How the financial markets fell for the martingale, a 400-year-old sucker bet.

A mathematician's guide to the news.
Oct. 2 2008 1:20 PM

We're Down $700 Billion. Let's Go Double or Nothing!

How the financial markets fell for a 400-year-old sucker bet.

Read more about Wall Street's ongoing crisis. 

Illustration by Robert Neubecker. Click image to expand.

Here's how to make money flipping a coin. Bet 100 bucks on heads. If you win, you walk away $100 richer. If you lose, no problem; on the next flip, bet $200 on heads, and if you win this time, take your $100 profit and quit. If you lose, you're down $300 on the day; so you double down again and bet $400. The coin can't come up tails forever! Eventually, you've got to win your $100 back.

This doubling game, sometimes called "the martingale," offers something for nothing—certain profits, with no risk.

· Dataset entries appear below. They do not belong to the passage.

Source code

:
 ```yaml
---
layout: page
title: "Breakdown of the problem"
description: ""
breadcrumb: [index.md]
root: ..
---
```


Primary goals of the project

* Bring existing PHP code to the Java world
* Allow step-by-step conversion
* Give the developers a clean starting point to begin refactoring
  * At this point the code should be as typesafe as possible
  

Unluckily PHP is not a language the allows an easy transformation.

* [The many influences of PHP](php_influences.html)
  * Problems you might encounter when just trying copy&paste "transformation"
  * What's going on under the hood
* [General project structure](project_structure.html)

You can see why it's so appealing to gamblers. But five more minutes of thought reveals that the martingale can lead to disaster. The coin will come up heads eventually—but "eventually" might be too late. Most of the time, one of the first few flips will land heads and you'll come out on top. But suppose you get 11 tails in a row. Just like that, you're out $204,700. * The next step is to bet $204,800—if you've got it. If you're out of cash, the game is over, and you're going home 200 grand lighter.

But wait a minute, maybe somebody will loan you the $200,000 you need to stay in the game. After all, you've got a great track record; up until this moment, you've always ended up ahead! If people keep staking you money, you can just keep betting until, eventually, you win big time.

See where I'm going with this?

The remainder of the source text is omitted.